* [BRIEF]
From the records below, report the number of lines that contain "weight", and add nothing.
*** Opening of DATA IN THIS EXERCISE ***
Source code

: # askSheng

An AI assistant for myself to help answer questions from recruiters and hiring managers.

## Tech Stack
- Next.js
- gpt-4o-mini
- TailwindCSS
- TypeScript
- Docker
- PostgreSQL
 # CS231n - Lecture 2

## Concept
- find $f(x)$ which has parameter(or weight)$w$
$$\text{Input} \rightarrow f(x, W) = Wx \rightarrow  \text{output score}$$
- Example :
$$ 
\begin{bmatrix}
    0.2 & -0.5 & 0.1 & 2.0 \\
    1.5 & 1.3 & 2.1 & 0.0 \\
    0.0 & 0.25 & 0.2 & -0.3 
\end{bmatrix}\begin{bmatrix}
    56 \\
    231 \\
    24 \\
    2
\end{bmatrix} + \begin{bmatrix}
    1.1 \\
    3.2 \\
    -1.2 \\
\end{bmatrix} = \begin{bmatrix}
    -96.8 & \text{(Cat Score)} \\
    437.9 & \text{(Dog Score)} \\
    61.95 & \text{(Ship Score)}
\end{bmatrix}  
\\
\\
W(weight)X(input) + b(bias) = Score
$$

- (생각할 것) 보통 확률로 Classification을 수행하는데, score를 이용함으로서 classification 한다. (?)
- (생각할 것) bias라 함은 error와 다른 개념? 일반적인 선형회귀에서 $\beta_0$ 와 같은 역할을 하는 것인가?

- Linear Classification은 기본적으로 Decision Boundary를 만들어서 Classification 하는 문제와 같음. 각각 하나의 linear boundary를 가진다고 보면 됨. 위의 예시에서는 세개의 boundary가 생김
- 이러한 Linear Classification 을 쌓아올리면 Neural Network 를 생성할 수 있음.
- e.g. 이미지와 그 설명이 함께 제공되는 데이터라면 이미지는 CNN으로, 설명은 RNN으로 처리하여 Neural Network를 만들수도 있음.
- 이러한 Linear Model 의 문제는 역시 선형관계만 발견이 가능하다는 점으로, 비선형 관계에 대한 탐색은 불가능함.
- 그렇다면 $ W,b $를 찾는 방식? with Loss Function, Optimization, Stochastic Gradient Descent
*** Close of DATA IN THIS EXERCISE ***
* [WORKED SOLUTION]
2